Rental unit??? Best place for Moentrol~1


----------



## MTDUNN (Oct 9, 2011)

rjbphd said:


> Rental unit??? Best place for Moentrol~1


Kinda looks like a Moentrol Kingsley 

If that reads 1016 type t maybe watts 

That's a good camera btw


----------



## 504Plumber (Jan 26, 2011)

Looks like a grohe or Hans grohe to me, the handles don't seem like they're right.. Usually they give you a button to push to make it hotter.


----------



## rjbphd (Feb 5, 2010)

MTDUNN said:


> Kinda looks like a Moentrol Kingsley
> 
> If that reads 1016 type t maybe watts
> 
> That's a good camera btw


Nope, nope... Moen Kingsley uses 1225 cartridge and the brass cartridge for upper mixing control valve ( can't remmy nbr)


----------



## Redwood (Sep 8, 2008)

Just a guess but I'm going to say it is an Altmans Thermostatic Mixer...

1-800-678-6463


----------



## Redwood (Sep 8, 2008)

rjbphd said:


> Rental unit??? Best place for Moentrol~1


Yea... Just like taking a Ferrari out of their garage and giving them a Ford Probe.... :laughing:


----------



## rjbphd (Feb 5, 2010)

Redwood said:


> Yea... Just like taking a Ferrari out of their garage and giving them a Ford Probe.... :laughing:


 Yeah, why not? At least you have the Ferrari without parts!


----------



## philoplumb (Nov 25, 2013)

Redwood said:


> Just a guess but I'm going to say it is an Altmans Thermostatic Mixer...
> 
> 1-800-678-6463


Yep. That's what it looks like to me. Good luck changing the seat. I got lucky that one of the specialty supply shops rented me the tool to remove it earlier this year.


----------



## Redwood (Sep 8, 2008)

rjbphd said:


> Yeah, why not? At least you have the Ferrari without parts!


The trouble is they might have some idea that they have a high end product...

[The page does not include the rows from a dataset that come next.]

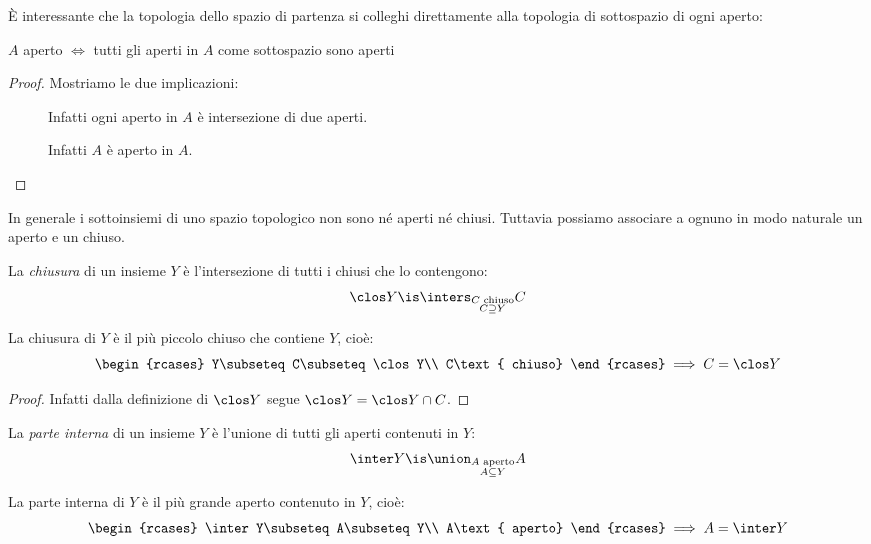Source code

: È interessante che la topologia dello spazio di partenza si colleghi direttamente alla topologia di sottospazio di ogni aperto:

\begin{prop}
	$A$ aperto $\iff$ tutti gli aperti in $A$ come sottospazio sono aperti
\end{prop}

\begin{proof}
	Mostriamo le due implicazioni:
	\begin{description}
		\item[\proofrightarrow]
		Infatti ogni aperto in $A$ è intersezione di due aperti.
		\item[\proofleftarrow]
		Infatti $A$ è aperto in $A$. \qedhere
	\end{description}
\end{proof}


In generale i sottoinsiemi di uno spazio topologico non sono né aperti né chiusi. Tuttavia possiamo associare a ognuno in modo naturale un aperto e un chiuso.

\begin{defn}[Chiusura]
	La \emph{chiusura} di un insieme $Y$ è l'intersezione di tutti i chiusi che lo contengono:
	\[\clos Y\is\inters_{\substack{C\text{ chiuso}\\C\supseteq Y}}C\]
\end{defn}

\begin{prop}
	La chiusura di $Y$ è il più piccolo chiuso che contiene $Y$, cioè:
	\[\begin{rcases}
		Y\subseteq C\subseteq\clos Y\\
		C\text{ chiuso}
	\end{rcases}\implies C=\clos Y\]
\end{prop}

\begin{proof}
	Infatti dalla definizione di $\clos Y$ segue $\clos Y=\clos Y\cap C$.
\end{proof}

\begin{defn}
	La \emph{parte interna} di un insieme $Y$ è l'unione di tutti gli aperti contenuti in $Y$:
	\[\inter Y\is\union_{\substack{A\text{ aperto}\\A\subseteq Y}}A\]
\end{defn}

\begin{prop}
	La parte interna di $Y$ è il più grande aperto contenuto in $Y$, cioè:
	\[\begin{rcases}
		\inter Y\subseteq A\subseteq Y\\
		A\text{ aperto}
	\end{rcases}\implies A=\inter Y\]
\end{prop}

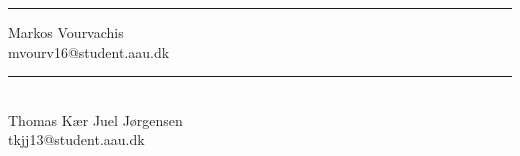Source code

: \begin{minipage}[b]{0.45\textwidth}
 \centering
 \rule{\textwidth}{0.5pt}
   Markos Vourvachis\\
 {\footnotesize mvourv16@student.aau.dk}
\end{minipage}
\vspace{1.5\baselineskip}
\hfill
\begin{minipage}[b]{0.45\textwidth}
 \centering
 \rule{\textwidth}{0.45pt}\\
   Thomas Kær Juel Jørgensen\\
 {\footnotesize tkjj13@student.aau.dk}
\end{minipage}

When you say that they might start thinking they hired a shade tree mechanic off CraigsList and decide instead they better get to the Ferrari Dealership....


----------



## rjbphd (Feb 5, 2010)

Redwood said:


> The trouble is they might have some idea that they have a high end product...
> 
> When you say that they might start thinking they hired a shade tree mechanic off CraigsList and decide instead they better get to the Ferrari Dealership....


True, look who tried to work or beat it up before 6th got there?


----------



## ESPinc (Jul 18, 2009)

Been a while since I visited/posted on this site, looks like a Rohl valve to me, hope this helps:

http://www.rohlhome.com/pdf/281.pdf


----------



## Redwood (Sep 8, 2008)

ESPinc said:


> Been a while since I visited/posted on this site, looks like a Rohl valve to me, hope this helps:
> 
> http://www.rohlhome.com/pdf/281.pdf


I think you may have nailed it....


----------



## 6th Density (Nov 29, 2010)

Edit for post below


----------



## 6th Density (Nov 29, 2010)

ESPinc said:


> Been a while since I visited/posted on this site, looks like a Rohl valve to me, hope this helps:
> 
> http://www.rohlhome.com/pdf/281.pdf



Thanks! You nailed it. I just found the cartridge C7912.
http://www.chicagofaucetshoppe.com/Rohl_C7912_p/roh-c7912.htm

I appreciate all the help guys.


----------



## Plumbus (Aug 4, 2008)

I was going to suggest you change the cartridge, but it looks like that's what you are going to do. 
However, you may want to check with these people before you order it from Chicago. They may have it in stock.
*ENGINEERING AND EQUIPMENT PANAMA * 
1336 FLORIDA AVE. 
PANAMA CITY, FL 32401 
P.O. BOX 15489
Phone: 850-769-7641


As for missing parts, check this against what you have.
http://www.rohlhome.com/pdf/281.pdf


----------



## 6th Density (Nov 29, 2010)

Plumbus said:


> I was going to suggest you change the cartridge, but it looks like that's what you are going to do.
> However, you may want to check with these people before you order it from Chicago. They may have it in stock.
> *ENGINEERING AND EQUIPMENT PANAMA *
> 1336 FLORIDA AVE.
> ...


Yes, thanks.
I was just giving the link to show a picture of a matching cartridge. 
I ordered it from my local Ferguson's supply house, E&E is a little high priced around here.

I appreciate the help!


----------